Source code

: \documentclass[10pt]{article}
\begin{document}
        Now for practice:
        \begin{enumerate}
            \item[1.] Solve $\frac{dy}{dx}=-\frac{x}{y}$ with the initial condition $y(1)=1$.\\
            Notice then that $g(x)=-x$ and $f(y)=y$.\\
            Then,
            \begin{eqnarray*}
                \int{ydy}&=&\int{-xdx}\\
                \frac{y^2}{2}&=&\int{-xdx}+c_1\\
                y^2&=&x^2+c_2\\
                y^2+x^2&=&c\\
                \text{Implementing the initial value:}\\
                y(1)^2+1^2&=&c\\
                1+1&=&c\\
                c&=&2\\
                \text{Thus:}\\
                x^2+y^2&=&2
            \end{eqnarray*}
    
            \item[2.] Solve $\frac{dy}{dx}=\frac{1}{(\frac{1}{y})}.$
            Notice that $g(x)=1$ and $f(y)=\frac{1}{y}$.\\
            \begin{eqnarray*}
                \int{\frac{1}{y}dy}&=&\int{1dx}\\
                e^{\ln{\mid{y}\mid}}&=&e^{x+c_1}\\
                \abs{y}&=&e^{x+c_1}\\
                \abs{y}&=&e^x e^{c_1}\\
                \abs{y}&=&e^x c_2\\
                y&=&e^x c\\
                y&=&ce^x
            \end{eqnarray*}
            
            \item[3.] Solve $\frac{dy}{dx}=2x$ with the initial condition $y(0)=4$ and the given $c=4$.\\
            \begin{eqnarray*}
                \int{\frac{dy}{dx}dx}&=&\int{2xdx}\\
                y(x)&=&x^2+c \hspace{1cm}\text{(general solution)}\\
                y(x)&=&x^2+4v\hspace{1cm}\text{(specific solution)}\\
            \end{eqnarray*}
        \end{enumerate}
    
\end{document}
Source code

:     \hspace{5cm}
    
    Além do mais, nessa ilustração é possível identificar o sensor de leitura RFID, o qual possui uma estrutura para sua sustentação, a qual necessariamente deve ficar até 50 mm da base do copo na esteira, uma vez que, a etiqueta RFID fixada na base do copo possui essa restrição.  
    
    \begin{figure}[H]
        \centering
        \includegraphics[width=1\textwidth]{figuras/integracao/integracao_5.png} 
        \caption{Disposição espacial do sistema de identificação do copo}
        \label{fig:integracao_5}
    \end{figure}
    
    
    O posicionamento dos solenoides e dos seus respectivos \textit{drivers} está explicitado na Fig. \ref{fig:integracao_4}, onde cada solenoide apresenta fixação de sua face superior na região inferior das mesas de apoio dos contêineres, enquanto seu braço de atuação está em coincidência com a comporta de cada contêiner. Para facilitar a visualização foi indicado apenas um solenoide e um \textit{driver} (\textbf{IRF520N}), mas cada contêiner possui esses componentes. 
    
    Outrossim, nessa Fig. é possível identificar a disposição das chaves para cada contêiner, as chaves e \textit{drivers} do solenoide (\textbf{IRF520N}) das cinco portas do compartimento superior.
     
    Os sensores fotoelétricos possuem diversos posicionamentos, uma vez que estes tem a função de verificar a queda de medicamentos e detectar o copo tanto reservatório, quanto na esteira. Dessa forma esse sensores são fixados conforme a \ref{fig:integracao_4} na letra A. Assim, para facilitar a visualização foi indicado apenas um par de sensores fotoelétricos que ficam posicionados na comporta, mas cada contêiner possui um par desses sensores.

★ ★ ★

§ **Task prompt**:
Find the lines above that hold "solution", then copy each of them.

§ **The completed task**:
                y(x)&=&x^2+c \hspace{1cm}\text{(general solution)}\\
                y(x)&=&x^2+4v\hspace{1cm}\text{(specific solution)}\\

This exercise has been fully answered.